Sneak Peak from the past

So after the Weather Ready Nation: A Vital Conversation Workshop, I finally have some code and visualization software working. So here is a sneak peak, using the software Mondrian and an object identification algorithm that I wrote in Fortran, applied via NCL. Storm objects were defined using a double threshold, double area technique. Basically you set the minimum Composite Reflectivity threshold, and use the second threshold to ensure you have a true storm. The area thresholds apply to the reflectivity thresholds so that you restrict storm sizes (essentially as a filter to reduce noise from very small storms).

So we have a few ensemble members from 27 April generated by CAPS which I was intent on mining. The volume of data is large but the number of variables was restricted to some environmental and storm centric perspectives. I added in the storm report data from SPC (soon I will have the observed storms).

Slide1

In the upper left is a barchart of my cryptic recording of observed storm reports, below that is the histogram of hourly maximum surface wind speed, and below that is the integrated hail mixing ratio parameter. The two scatter plots in the middle show the (top) CAPE-0-6km Shear product versus the hourly maximum updraft helicity obtained from a similar object algorithm that intersects with the storm, and the (bottom) 0-1km Storm Relative Helicity vs the LCL height. The plots to the right show the (top) histogram of model forecast hour, (bottom) sorted ensemble member spinogram*, and (bottom inset) the log of the pixel count of the storms.
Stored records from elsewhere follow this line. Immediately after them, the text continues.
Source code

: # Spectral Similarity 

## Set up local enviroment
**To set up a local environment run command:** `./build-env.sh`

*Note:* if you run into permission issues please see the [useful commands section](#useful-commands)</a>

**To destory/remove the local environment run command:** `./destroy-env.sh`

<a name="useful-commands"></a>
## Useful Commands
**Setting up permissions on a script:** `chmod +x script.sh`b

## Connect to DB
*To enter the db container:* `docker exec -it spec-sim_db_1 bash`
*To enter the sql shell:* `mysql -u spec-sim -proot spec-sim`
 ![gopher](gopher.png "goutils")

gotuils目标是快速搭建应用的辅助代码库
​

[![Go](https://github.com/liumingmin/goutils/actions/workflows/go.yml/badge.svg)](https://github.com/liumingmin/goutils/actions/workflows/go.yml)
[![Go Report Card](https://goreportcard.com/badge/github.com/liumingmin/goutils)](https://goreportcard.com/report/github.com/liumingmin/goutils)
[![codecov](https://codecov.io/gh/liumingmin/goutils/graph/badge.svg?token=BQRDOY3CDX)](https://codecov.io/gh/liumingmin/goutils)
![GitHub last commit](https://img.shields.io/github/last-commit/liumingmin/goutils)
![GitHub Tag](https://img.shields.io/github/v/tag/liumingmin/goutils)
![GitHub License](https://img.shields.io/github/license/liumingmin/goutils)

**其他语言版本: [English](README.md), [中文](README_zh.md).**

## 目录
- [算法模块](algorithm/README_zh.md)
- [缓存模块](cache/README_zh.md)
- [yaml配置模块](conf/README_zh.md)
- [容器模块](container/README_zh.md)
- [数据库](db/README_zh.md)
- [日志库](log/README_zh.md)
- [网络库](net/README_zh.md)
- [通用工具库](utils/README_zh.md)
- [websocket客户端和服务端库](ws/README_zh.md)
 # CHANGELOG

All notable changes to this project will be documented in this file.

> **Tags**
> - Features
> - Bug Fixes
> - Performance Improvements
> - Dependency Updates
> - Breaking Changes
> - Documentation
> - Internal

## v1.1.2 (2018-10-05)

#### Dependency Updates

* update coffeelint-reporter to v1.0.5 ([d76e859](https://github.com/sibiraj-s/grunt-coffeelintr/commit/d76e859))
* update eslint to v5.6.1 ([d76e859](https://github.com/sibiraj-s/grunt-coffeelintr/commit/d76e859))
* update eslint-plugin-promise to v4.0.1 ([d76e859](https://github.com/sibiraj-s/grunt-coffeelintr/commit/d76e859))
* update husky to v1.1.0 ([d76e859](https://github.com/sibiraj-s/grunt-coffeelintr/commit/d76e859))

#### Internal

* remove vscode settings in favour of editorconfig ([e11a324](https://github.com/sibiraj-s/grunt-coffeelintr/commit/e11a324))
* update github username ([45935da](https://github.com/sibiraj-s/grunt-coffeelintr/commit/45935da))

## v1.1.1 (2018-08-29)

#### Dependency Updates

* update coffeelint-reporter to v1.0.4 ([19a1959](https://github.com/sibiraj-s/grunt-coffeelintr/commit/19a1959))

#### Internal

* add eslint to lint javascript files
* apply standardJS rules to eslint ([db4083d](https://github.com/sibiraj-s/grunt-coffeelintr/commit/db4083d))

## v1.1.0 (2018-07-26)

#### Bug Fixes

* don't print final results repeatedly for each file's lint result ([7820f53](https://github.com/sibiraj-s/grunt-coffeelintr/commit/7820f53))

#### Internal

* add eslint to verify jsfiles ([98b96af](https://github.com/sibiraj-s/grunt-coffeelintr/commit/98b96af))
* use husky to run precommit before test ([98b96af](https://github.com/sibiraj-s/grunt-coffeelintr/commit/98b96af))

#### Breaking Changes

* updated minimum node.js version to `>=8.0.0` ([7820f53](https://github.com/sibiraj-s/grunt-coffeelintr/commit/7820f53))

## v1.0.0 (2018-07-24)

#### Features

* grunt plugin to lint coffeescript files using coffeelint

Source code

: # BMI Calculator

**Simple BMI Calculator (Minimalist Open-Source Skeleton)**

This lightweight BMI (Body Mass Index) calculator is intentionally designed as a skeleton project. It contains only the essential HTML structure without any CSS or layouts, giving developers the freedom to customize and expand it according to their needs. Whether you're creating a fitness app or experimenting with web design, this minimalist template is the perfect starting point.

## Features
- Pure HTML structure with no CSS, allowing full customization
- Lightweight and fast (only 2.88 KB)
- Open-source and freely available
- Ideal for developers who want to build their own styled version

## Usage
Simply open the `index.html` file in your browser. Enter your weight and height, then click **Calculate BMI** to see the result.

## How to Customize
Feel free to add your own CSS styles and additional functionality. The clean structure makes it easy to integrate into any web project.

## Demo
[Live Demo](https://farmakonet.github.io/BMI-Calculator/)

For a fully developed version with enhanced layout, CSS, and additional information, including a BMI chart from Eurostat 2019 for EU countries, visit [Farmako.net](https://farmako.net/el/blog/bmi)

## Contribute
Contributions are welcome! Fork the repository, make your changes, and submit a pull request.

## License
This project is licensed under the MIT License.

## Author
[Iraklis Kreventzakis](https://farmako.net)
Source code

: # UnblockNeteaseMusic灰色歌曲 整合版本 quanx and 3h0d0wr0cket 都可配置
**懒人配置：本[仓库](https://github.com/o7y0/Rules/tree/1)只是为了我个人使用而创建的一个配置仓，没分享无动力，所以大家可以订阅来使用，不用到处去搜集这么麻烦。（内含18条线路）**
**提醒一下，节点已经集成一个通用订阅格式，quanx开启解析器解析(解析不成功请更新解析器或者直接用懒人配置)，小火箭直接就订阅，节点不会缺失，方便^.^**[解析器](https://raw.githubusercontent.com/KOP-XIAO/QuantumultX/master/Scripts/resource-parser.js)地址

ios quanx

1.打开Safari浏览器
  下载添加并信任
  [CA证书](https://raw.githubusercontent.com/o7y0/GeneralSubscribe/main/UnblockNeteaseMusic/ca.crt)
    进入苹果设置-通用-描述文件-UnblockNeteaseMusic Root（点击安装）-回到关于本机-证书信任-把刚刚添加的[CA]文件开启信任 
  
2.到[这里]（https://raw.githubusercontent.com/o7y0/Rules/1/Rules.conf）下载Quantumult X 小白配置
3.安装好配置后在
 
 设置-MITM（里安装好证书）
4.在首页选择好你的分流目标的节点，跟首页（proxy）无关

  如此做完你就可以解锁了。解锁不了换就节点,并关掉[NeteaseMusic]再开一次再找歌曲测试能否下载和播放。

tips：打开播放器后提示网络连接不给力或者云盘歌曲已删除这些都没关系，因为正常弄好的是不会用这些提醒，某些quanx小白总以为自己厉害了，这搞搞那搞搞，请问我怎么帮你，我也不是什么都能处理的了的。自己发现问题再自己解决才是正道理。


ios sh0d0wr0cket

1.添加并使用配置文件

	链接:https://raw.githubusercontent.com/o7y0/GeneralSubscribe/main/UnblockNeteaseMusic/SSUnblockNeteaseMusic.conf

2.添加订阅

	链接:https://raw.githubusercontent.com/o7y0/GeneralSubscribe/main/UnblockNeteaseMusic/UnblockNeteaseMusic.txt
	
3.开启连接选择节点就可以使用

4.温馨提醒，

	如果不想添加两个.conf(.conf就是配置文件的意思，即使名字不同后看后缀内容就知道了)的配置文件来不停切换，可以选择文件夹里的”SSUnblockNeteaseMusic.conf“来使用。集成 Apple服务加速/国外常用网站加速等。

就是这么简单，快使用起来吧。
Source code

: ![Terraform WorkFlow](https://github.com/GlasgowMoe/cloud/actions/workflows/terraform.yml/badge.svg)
The red highlighted storms used a CASH value greater than 30 000 and UHobj greater than 50. So we can see interactively on all the plots, where these storms appear in each distribution. The highlighted storms represent 24.04 percent of the sample of 2271 storms identified from the 17 ensemble members over the 23 hour period from 1400 UTC to 1200 UTC.

Although the contributions from each member are nearly equivalent (not shown; cannot be gleaned from the spinogram easily), some members contribute more of their storms to this parameter space (sorted from highest to lowest in the member spinogram). The peak time for storms in this  environment was at 2100 UTC with the 3 highest hours being from 2000-2200 UTC. Only about half of the modeled storms had observed storm reports within 45km**. This storm environment contained the majority of high hail values though the hail distribution has hints of being bimodal. The majority of these storms had very low LCL heights (below 500 m) though most were below 1500m.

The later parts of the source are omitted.